Dès l’âge de 12 ans, la musique s’est incrustée dans ses veines. Elle commençait déjà à animer des fêtes entre femmes (Urar), au grand bonheur de la gente féminine locale qui aimait entendre sa voix suave. C’est au début des années 1940 qu’elle quittera son village pour s’installer à Alger. Elle épousera un homme qui comprenait son amour pour la chanson et qui l’encourageait à faire éclater son talent. El Djida Tameqrant intégrera le groupe de femmes qui chantaient dans une émission de la Radio de l’époque, animée par Cheikh Noureddine. Elle accompagnera ce dernier dans plusieurs duos.
Son riche parcours est jalonné de succès avec, à la clé, une centaine de chansons, dont les plus célèbres sont « Am-yiḍ am-as », « Err-as tili », « Nekini ad-ṛuḥ-aɣ », « Boulaɛyun », « Al musiw », ou encore « Inas ma-adassen », « Askab ajdid », « A chikh l-kadi », « Wah a ɛomri wah » et tant d’autres.
Sa notoriété durera jusqu’à la fin de la guerre.
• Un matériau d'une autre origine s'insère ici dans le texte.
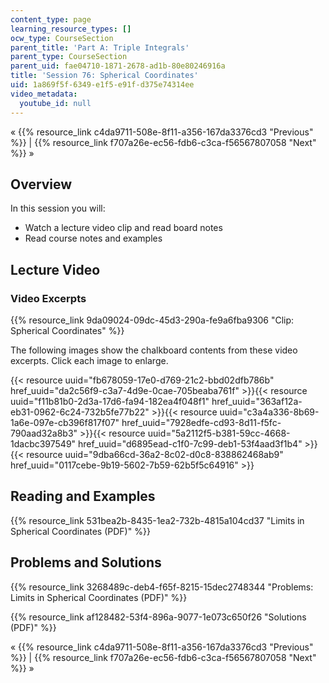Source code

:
 ```yaml
---
content_type: page
learning_resource_types: []
ocw_type: CourseSection
parent_title: 'Part A: Triple Integrals'
parent_type: CourseSection
parent_uid: fae04710-1871-2678-ad1b-80e80246916a
title: 'Session 76: Spherical Coordinates'
uid: 1a869f5f-6349-e1f5-e91f-d375e74314ee
video_metadata:
  youtube_id: null
---
```


« {{% resource_link c4da9711-508e-8f11-a356-167da3376cd3 "Previous" %}} | {{% resource_link f707a26e-ec56-fdb6-c3ca-f56567807058 "Next" %}} »

Overview
--------

In this session you will:

*   Watch a lecture video clip and read board notes
*   Read course notes and examples

Lecture Video
-------------

### Video Excerpts

{{% resource_link 9da09024-09dc-45d3-290a-fe9a6fba9306 "Clip: Spherical Coordinates" %}}

The following images show the chalkboard contents from these video excerpts. Click each image to enlarge.

{{< resource uuid="fb678059-17e0-d769-21c2-bbd02dfb786b" href_uuid="da2c56f9-c3a7-4d9e-0cae-705beaba761f" >}}{{< resource uuid="f11b81b0-2d3a-17d6-fa94-182ea4f048f1" href_uuid="363af12a-eb31-0962-6c24-732b5fe77b22" >}}{{< resource uuid="c3a4a336-8b69-1a6e-097e-cb396f817f07" href_uuid="7928edfe-cd93-8d11-f5fc-790aad32a8b3" >}}{{< resource uuid="5a2112f5-b381-59cc-4668-1dacbc397549" href_uuid="d6895ead-c1f0-7c99-deb1-53f4aad3f1b4" >}}  
{{< resource uuid="9dba66cd-36a2-8c02-d0c8-838862468ab9" href_uuid="0117cebe-9b19-5602-7b59-62b5f5c64916" >}}

Reading and Examples
--------------------

{{% resource_link 531bea2b-8435-1ea2-732b-4815a104cd37 "Limits in Spherical Coordinates (PDF)" %}}

Problems and Solutions
----------------------

{{% resource_link 3268489c-deb4-f65f-8215-15dec2748344 "Problems: Limits in Spherical Coordinates (PDF)" %}}

{{% resource_link af128482-53f4-896a-9077-1e073c650f26 "Solutions (PDF)" %}}

« {{% resource_link c4da9711-508e-8f11-a356-167da3376cd3 "Previous" %}} | {{% resource_link f707a26e-ec56-fdb6-c3ca-f56567807058 "Next" %}} »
La mort de son mari, dès les premières années d’indépendance la pousse à se consacrer entièrement à ses quatre enfants.
Elle meurt, comme la plupart des artistes de sa génération, dans une indifférence absolue, à Belcourt, où elle habitait depuis son installation à Alger. C’était en 1992, elle avait 80 ans.
À sa mémoire, nous vous retranscrivons son titre phare « Err-as tili », suivi de la piste audio. La chanson parle d’une femme d’émigré restée au bled, et qui invoque les saints pour que son bien aimée soit protégé de toutes sortes de calamités.
Mot à mot « Err-as tili » signifie « mets le à l’ombre », c’est-à-dire protège-le ! Encore une métaphore pas facile à décoder si l’on n’est pas berbérophone. Pour preuve, le « Err-as tili a d-iqegel ou djazaïri » de Matoub ne signifie pas du tout la même chose puisque, dans ce cas, c’est l’expression « mets à l’ombre l’algérien pour qu’il se prélasse dans sa torpeur » qui s’en rapproche le plus.
El-Djida et Matoub auraient été fiers de voir le peuple enfin sortir de la torpeur dans laquelle on l’a précipité des décennies durant !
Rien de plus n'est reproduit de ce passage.